Recently, the Clean Energy Materials and Devices team at the School of Materials Science and Engineering, East China University of Science and Technology, made a breakthrough in the field of biomass oxidation-coupled low-energy electrolytic hydrogen production, with their related research published in Chemistry.
Utilizing renewable electricity to drive electrolytic hydrogen production is one of the ideal approaches to support China's "dual carbon" goals. By coupling hydrogen production from water electrolysis with biomass oxidation reactions that replace the oxygen evolution reaction at the anode, it is possible to construct a hydrogen production system with low energy consumption while simultaneously producing high-value-added chemicals.

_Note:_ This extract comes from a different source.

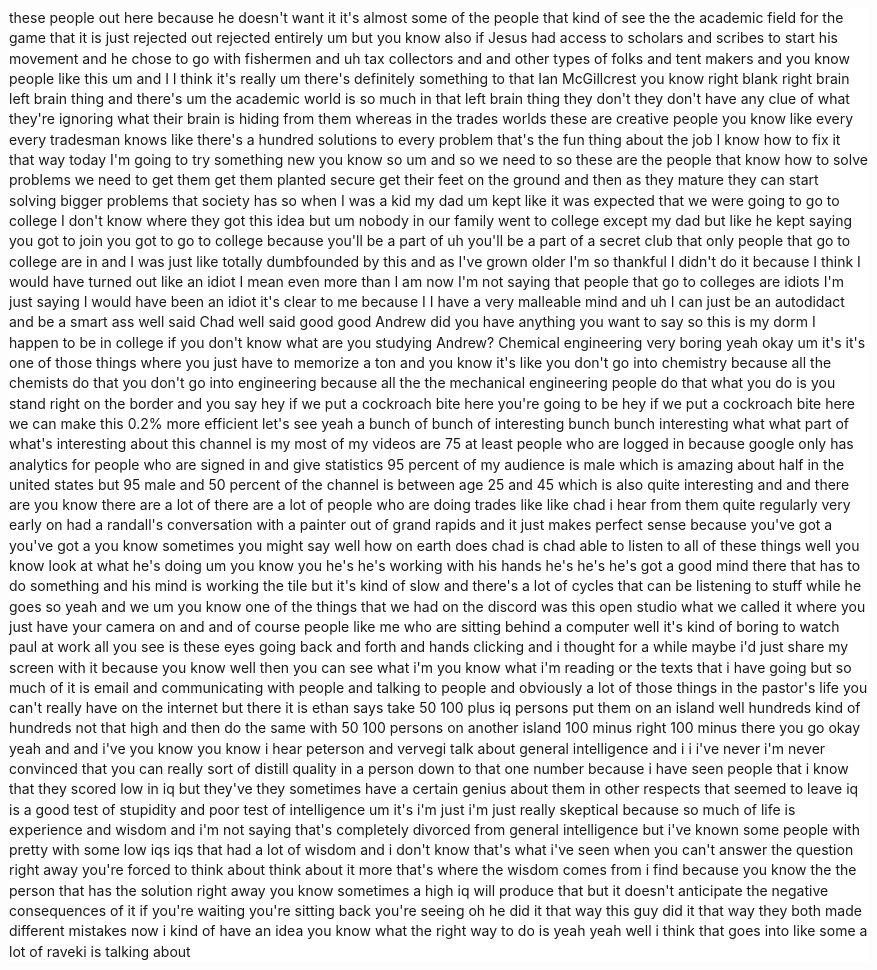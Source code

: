 these people out here because he doesn't want it it's almost some of the people that kind of see the the academic field for the game that it is just rejected out rejected entirely um but you know also if Jesus had access to scholars and scribes to start his movement and he chose to go with fishermen and uh tax collectors and and other types of folks and tent makers and you know people like this um and I I think it's really um there's definitely something to that Ian McGillcrest you know right blank right brain left brain thing and there's um the academic world is so much in that left brain thing they don't they don't have any clue of what they're ignoring what their brain is hiding from them whereas in the trades worlds these are creative people you know like every every tradesman knows like there's a hundred solutions to every problem that's the fun thing about the job I know how to fix it that way today I'm going to try something new you know so um and so we need to so these are the people that know how to solve problems we need to get them get them planted secure get their feet on the ground and then as they mature they can start solving bigger problems that society has so when I was a kid my dad um kept like it was expected that we were going to go to college I don't know where they got this idea but um nobody in our family went to college except my dad but like he kept saying you got to join you got to go to college because you'll be a part of uh you'll be a part of a secret club that only people that go to college are in and I was just like totally dumbfounded by this and as I've grown older I'm so thankful I didn't do it because I think I would have turned out like an idiot I mean even more than I am now I'm not saying that people that go to colleges are idiots I'm just saying I would have been an idiot it's clear to me because I I have a very malleable mind and uh I can just be an autodidact and be a smart ass well said Chad well said good good Andrew did you have anything you want to say so this is my dorm I happen to be in college if you don't know what are you studying Andrew? Chemical engineering very boring yeah okay um it's it's one of those things where you just have to memorize a ton and you know it's like you don't go into chemistry because all the chemists do that you don't go into engineering because all the the mechanical engineering people do that what you do is you stand right on the border and you say hey if we put a cockroach bite here you're going to be hey if we put a cockroach bite here we can make this 0.2% more efficient let's see yeah a bunch of bunch of interesting bunch bunch interesting what what part of what's interesting about this channel is my most of my videos are 75 at least people who are logged in because google only has analytics for people who are signed in and give statistics 95 percent of my audience is male which is amazing about half in the united states but 95 male and 50 percent of the channel is between age 25 and 45 which is also quite interesting and and there are you know there are a lot of there are a lot of people who are doing trades like like chad i hear from them quite regularly very early on had a randall's conversation with a painter out of grand rapids and it just makes perfect sense because you've got a you've got a you know sometimes you might say well how on earth does chad is chad able to listen to all of these things well you know look at what he's doing um you know you he's he's working with his hands he's he's he's got a good mind there that has to do something and his mind is working the tile but it's kind of slow and there's a lot of cycles that can be listening to stuff while he goes so yeah and we um you know one of the things that we had on the discord was this open studio what we called it where you just have your camera on and and of course people like me who are sitting behind a computer well it's kind of boring to watch paul at work all you see is these eyes going back and forth and hands clicking and i thought for a while maybe i'd just share my screen with it because you know well then you can see what i'm you know what i'm reading or the texts that i have going but so much of it is email and communicating with people and talking to people and obviously a lot of those things in the pastor's life you can't really have on the internet but there it is ethan says take 50 100 plus iq persons put them on an island well hundreds kind of hundreds not that high and then do the same with 50 100 persons on another island 100 minus right 100 minus there you go okay yeah and and i've you know you know i hear peterson and vervegi talk about general intelligence and i i i've never i'm never convinced that you can really sort of distill quality in a person down to that one number because i have seen people that i know that they scored low in iq but they've they sometimes have a certain genius about them in other respects that seemed to leave iq is a good test of stupidity and poor test of intelligence um it's i'm just i'm just really skeptical because so much of life is experience and wisdom and i'm not saying that's completely divorced from general intelligence but i've known some people with pretty with some low iqs iqs that had a lot of wisdom and i don't know that's what i've seen when you can't answer the question right away you're forced to think about think about it more that's where the wisdom comes from i find because you know the the person that has the solution right away you know sometimes a high iq will produce that but it doesn't anticipate the negative consequences of it if you're waiting you're sitting back you're seeing oh he did it that way this guy did it that way they both made different mistakes now i kind of have an idea you know what the right way to do is yeah yeah well i think that goes into like some a lot of raveki is talking about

The research team has developed a novel amorphous-like metal NiCoBx material for the electrooxidation of 5-hydroxymethylfurfural (HMF), exhibiting selective oxidation of HMF at relatively low potentials. During the HMF electrooxidation process, as the NiCoBx structure evolves to form active phases, reactants containing aldehyde functional groups, such as HMF, preferentially adsorb onto the catalyst material surface, accelerating the electron transfer and dehydrogenation processes at the metal sites, thereby promoting the in-situ generation of active phases for HMF electrooxidation.

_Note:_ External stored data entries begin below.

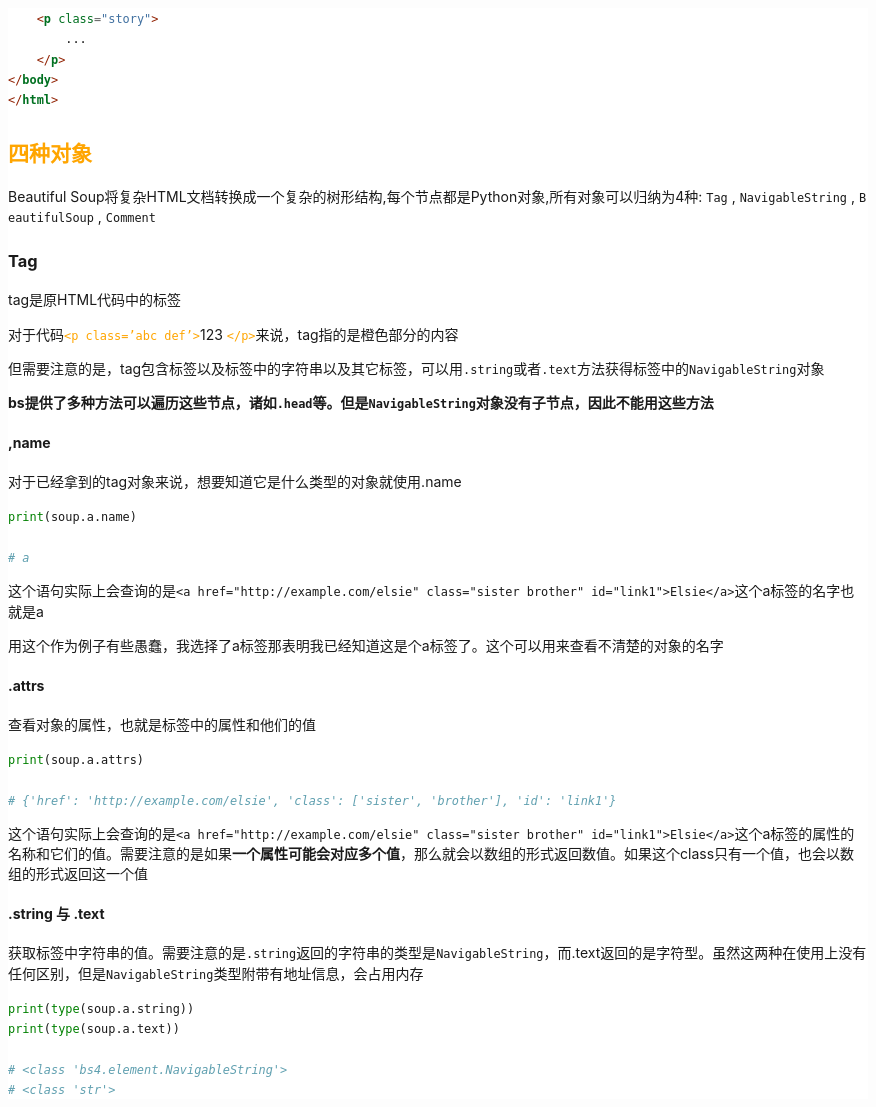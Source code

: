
 ```html
    <p class="story">
        ...
    </p>
</body>
</html>
```

## <font color=orange>四种对象</font>

Beautiful Soup将复杂HTML文档转换成一<font bgcolor=orange></font>个复杂的树形结构,每个节点都是Python对象,所有对象可以归纳为4种: `Tag` , `NavigableString` , `BeautifulSoup` , `Comment` 

### Tag

tag是原HTML代码中的标签

对于代码<font color=orange>`<p class=’abc def’>`</font>123 <font color=orange>`</p>`</font>来说，tag指的是橙色部分的内容

但需要注意的是，tag包含标签以及标签中的字符串以及其它标签，可以用`.string`或者`.text`方法获得标签中的`NavigableString`对象

**bs提供了多种方法可以遍历这些节点，诸如`.head`等。但是`NavigableString`对象没有子节点，因此不能用这些方法**

#### ,name

对于已经拿到的tag对象来说，想要知道它是什么类型的对象就使用.name

```python
print(soup.a.name)

# a
```

这个语句实际上会查询的是`<a href="http://example.com/elsie" class="sister brother" id="link1">Elsie</a>`这个a标签的名字也就是a

用这个作为例子有些愚蠢，我选择了a标签那表明我已经知道这是个a标签了。这个可以用来查看不清楚的对象的名字

#### .attrs

查看对象的属性，也就是标签中的属性和他们的值

```python
print(soup.a.attrs)

# {'href': 'http://example.com/elsie', 'class': ['sister', 'brother'], 'id': 'link1'}
```

这个语句实际上会查询的是`<a href="http://example.com/elsie" class="sister brother" id="link1">Elsie</a>`这个a标签的属性的名称和它们的值。需要注意的是如果**一个属性可能会对应多个值**，那么就会以数组的形式返回数值。如果这个class只有一个值，也会以数组的形式返回这一个值

#### .string 与 .text

获取标签中字符串的值。需要注意的是`.string`返回的字符串的类型是`NavigableString`，而.text返回的是字符型。虽然这两种在使用上没有任何区别，但是`NavigableString`类型附带有地址信息，会占用内存

```python
print(type(soup.a.string))
print(type(soup.a.text))

# <class 'bs4.element.NavigableString'>
# <class 'str'>
```
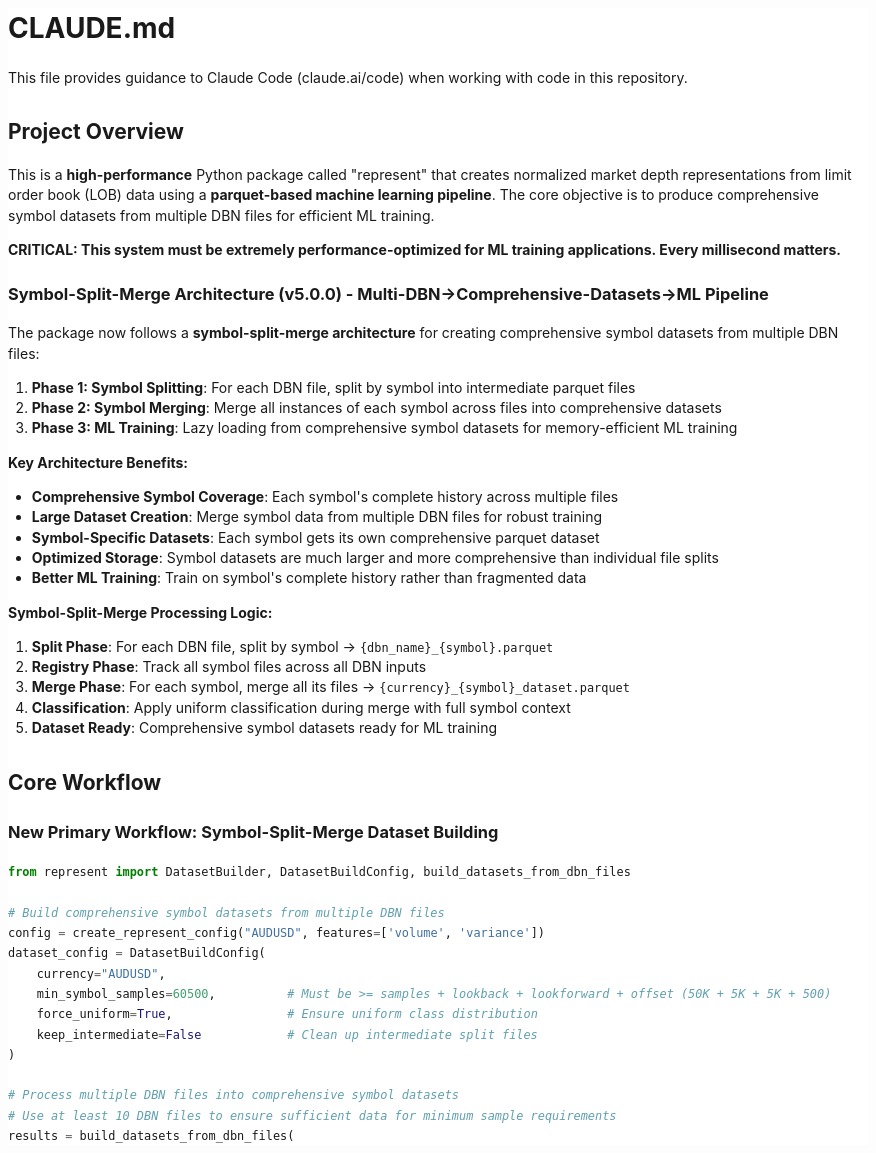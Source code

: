 # CLAUDE.md

This file provides guidance to Claude Code (claude.ai/code) when working with code in this repository.

## Project Overview

This is a **high-performance** Python package called "represent" that creates normalized market depth representations from limit order book (LOB) data using a **parquet-based machine learning pipeline**. The core objective is to produce comprehensive symbol datasets from multiple DBN files for efficient ML training.

**CRITICAL: This system must be extremely performance-optimized for ML training applications. Every millisecond matters.**

### Symbol-Split-Merge Architecture (v5.0.0) - Multi-DBN→Comprehensive-Datasets→ML Pipeline

The package now follows a **symbol-split-merge architecture** for creating comprehensive symbol datasets from multiple DBN files:

1. **Phase 1: Symbol Splitting**: For each DBN file, split by symbol into intermediate parquet files
2. **Phase 2: Symbol Merging**: Merge all instances of each symbol across files into comprehensive datasets
3. **Phase 3: ML Training**: Lazy loading from comprehensive symbol datasets for memory-efficient ML training

**Key Architecture Benefits:**
- **Comprehensive Symbol Coverage**: Each symbol's complete history across multiple files
- **Large Dataset Creation**: Merge symbol data from multiple DBN files for robust training
- **Symbol-Specific Datasets**: Each symbol gets its own comprehensive parquet dataset
- **Optimized Storage**: Symbol datasets are much larger and more comprehensive than individual file splits
- **Better ML Training**: Train on symbol's complete history rather than fragmented data

**Symbol-Split-Merge Processing Logic:**
1. **Split Phase**: For each DBN file, split by symbol → `{dbn_name}_{symbol}.parquet`
2. **Registry Phase**: Track all symbol files across all DBN inputs
3. **Merge Phase**: For each symbol, merge all its files → `{currency}_{symbol}_dataset.parquet`
4. **Classification**: Apply uniform classification during merge with full symbol context
5. **Dataset Ready**: Comprehensive symbol datasets ready for ML training

## Core Workflow

### New Primary Workflow: Symbol-Split-Merge Dataset Building

```python
from represent import DatasetBuilder, DatasetBuildConfig, build_datasets_from_dbn_files

# Build comprehensive symbol datasets from multiple DBN files
config = create_represent_config("AUDUSD", features=['volume', 'variance'])
dataset_config = DatasetBuildConfig(
    currency="AUDUSD",
    min_symbol_samples=60500,          # Must be >= samples + lookback + lookforward + offset (50K + 5K + 5K + 500)
    force_uniform=True,                # Ensure uniform class distribution
    keep_intermediate=False            # Clean up intermediate split files
)

# Process multiple DBN files into comprehensive symbol datasets
# Use at least 10 DBN files to ensure sufficient data for minimum sample requirements
results = build_datasets_from_dbn_files(
```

Furthermore, the research team coupled HMF electrooxidation with hydrogen production reactions to construct a low-energy coupled hydrogen production system (HMFOR//HER). This electrolysis system, with NiCoBx as the anode, can simultaneously produce FDCA and hydrogen gas, achieving an industrial-level current density of 400 milliamps per square centimeter at only 1.62 volts of total cell voltage and can operate continuously for over 100 hours. By using this coupled system to replace traditional alkaline electrolysis cells, approximately 1.03 kilowatt-hours of electricity input can be saved for every cubic meter of hydrogen gas produced.